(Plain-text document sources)
________

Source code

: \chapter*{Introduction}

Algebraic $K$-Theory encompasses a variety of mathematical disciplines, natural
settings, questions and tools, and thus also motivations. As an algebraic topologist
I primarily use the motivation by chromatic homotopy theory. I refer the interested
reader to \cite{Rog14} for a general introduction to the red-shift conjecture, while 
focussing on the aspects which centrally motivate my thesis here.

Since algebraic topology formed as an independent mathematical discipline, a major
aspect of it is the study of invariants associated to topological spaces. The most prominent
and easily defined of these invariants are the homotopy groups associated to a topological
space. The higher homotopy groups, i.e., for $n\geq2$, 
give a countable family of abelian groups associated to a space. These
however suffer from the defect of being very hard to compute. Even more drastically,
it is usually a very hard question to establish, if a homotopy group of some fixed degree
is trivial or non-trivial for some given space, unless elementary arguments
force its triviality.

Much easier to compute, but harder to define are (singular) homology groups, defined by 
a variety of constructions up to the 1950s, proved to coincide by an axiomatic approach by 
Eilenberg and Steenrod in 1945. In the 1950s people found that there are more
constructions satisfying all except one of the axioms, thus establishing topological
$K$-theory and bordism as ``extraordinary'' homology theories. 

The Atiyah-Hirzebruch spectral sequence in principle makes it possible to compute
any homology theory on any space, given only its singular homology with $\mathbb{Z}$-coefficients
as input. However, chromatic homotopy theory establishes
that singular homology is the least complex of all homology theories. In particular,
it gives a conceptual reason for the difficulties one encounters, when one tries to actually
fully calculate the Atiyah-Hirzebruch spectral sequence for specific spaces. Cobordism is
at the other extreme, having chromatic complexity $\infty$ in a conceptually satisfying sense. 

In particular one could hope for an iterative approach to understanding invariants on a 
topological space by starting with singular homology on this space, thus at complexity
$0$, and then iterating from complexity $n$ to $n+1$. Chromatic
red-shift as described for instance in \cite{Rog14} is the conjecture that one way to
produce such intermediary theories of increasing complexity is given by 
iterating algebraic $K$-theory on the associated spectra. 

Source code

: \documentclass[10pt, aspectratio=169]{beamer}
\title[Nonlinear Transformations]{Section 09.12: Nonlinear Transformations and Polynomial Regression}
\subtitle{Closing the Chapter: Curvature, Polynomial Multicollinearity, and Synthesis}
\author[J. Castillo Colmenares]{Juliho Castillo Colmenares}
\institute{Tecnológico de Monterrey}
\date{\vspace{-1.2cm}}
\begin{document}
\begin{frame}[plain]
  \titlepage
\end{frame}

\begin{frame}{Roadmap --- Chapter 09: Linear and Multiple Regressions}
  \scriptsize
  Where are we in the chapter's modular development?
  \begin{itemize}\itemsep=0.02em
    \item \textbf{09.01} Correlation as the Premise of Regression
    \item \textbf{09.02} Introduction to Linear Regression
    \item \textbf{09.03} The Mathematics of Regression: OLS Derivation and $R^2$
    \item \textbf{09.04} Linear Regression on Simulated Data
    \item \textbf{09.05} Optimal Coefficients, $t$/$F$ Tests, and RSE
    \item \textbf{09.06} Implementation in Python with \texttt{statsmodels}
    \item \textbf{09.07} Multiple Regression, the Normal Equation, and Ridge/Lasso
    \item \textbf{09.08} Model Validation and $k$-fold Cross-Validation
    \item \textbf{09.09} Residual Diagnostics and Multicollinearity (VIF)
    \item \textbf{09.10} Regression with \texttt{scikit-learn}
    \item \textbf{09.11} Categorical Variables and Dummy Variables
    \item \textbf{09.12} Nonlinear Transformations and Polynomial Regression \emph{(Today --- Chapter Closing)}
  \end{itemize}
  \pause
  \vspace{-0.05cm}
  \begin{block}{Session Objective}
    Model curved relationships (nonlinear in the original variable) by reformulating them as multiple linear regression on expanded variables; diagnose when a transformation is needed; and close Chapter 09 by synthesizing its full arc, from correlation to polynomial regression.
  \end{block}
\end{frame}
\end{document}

________

### [Task instructions]
Quote the data above in full, changing nothing.

### [Answer area]
Source code

: \chapter*{Introduction}

Algebraic $K$-Theory encompasses a variety of mathematical disciplines, natural
settings, questions and tools, and thus also motivations. As an algebraic topologist
I primarily use the motivation by chromatic homotopy theory. I refer the interested
reader to \cite{Rog14} for a general introduction to the red-shift conjecture, while 
focussing on the aspects which centrally motivate my thesis here.

Since algebraic topology formed as an independent mathematical discipline, a major
aspect of it is the study of invariants associated to topological spaces. The most prominent
and easily defined of these invariants are the homotopy groups associated to a topological
space. The higher homotopy groups, i.e., for $n\geq2$, 
give a countable family of abelian groups associated to a space. These
however suffer from the defect of being very hard to compute. Even more drastically,
it is usually a very hard question to establish, if a homotopy group of some fixed degree
is trivial or non-trivial for some given space, unless elementary arguments
force its triviality.

Much easier to compute, but harder to define are (singular) homology groups, defined by 
a variety of constructions up to the 1950s, proved to coincide by an axiomatic approach by 
Eilenberg and Steenrod in 1945. In the 1950s people found that there are more
constructions satisfying all except one of the axioms, thus establishing topological
$K$-theory and bordism as ``extraordinary'' homology theories. 

The Atiyah-Hirzebruch spectral sequence in principle makes it possible to compute
any homology theory on any space, given only its singular homology with $\mathbb{Z}$-coefficients
as input. However, chromatic homotopy theory establishes
that singular homology is the least complex of all homology theories. In particular,
it gives a conceptual reason for the difficulties one encounters, when one tries to actually
fully calculate the Atiyah-Hirzebruch spectral sequence for specific spaces. Cobordism is
at the other extreme, having chromatic complexity $\infty$ in a conceptually satisfying sense. 

In particular one could hope for an iterative approach to understanding invariants on a 
topological space by starting with singular homology on this space, thus at complexity
$0$, and then iterating from complexity $n$ to $n+1$. Chromatic
red-shift as described for instance in \cite{Rog14} is the conjecture that one way to
produce such intermediary theories of increasing complexity is given by 
iterating algebraic $K$-theory on the associated spectra. 

Source code

: \documentclass[10pt, aspectratio=169]{beamer}
\title[Nonlinear Transformations]{Section 09.12: Nonlinear Transformations and Polynomial Regression}
\subtitle{Closing the Chapter: Curvature, Polynomial Multicollinearity, and Synthesis}
\author[J. Castillo Colmenares]{Juliho Castillo Colmenares}
\institute{Tecnológico de Monterrey}
\date{\vspace{-1.2cm}}
\begin{document}
\begin{frame}[plain]
  \titlepage
\end{frame}

\begin{frame}{Roadmap --- Chapter 09: Linear and Multiple Regressions}
  \scriptsize
  Where are we in the chapter's modular development?
  \begin{itemize}\itemsep=0.02em
    \item \textbf{09.01} Correlation as the Premise of Regression
    \item \textbf{09.02} Introduction to Linear Regression
    \item \textbf{09.03} The Mathematics of Regression: OLS Derivation and $R^2$
    \item \textbf{09.04} Linear Regression on Simulated Data
    \item \textbf{09.05} Optimal Coefficients, $t$/$F$ Tests, and RSE
    \item \textbf{09.06} Implementation in Python with \texttt{statsmodels}
    \item \textbf{09.07} Multiple Regression, the Normal Equation, and Ridge/Lasso
    \item \textbf{09.08} Model Validation and $k$-fold Cross-Validation
    \item \textbf{09.09} Residual Diagnostics and Multicollinearity (VIF)
    \item \textbf{09.10} Regression with \texttt{scikit-learn}
    \item \textbf{09.11} Categorical Variables and Dummy Variables
    \item \textbf{09.12} Nonlinear Transformations and Polynomial Regression \emph{(Today --- Chapter Closing)}
  \end{itemize}
  \pause
  \vspace{-0.05cm}
  \begin{block}{Session Objective}
    Model curved relationships (nonlinear in the original variable) by reformulating them as multiple linear regression on expanded variables; diagnose when a transformation is needed; and close Chapter 09 by synthesizing its full arc, from correlation to polynomial regression.
  \end{block}
\end{frame}
\end{document}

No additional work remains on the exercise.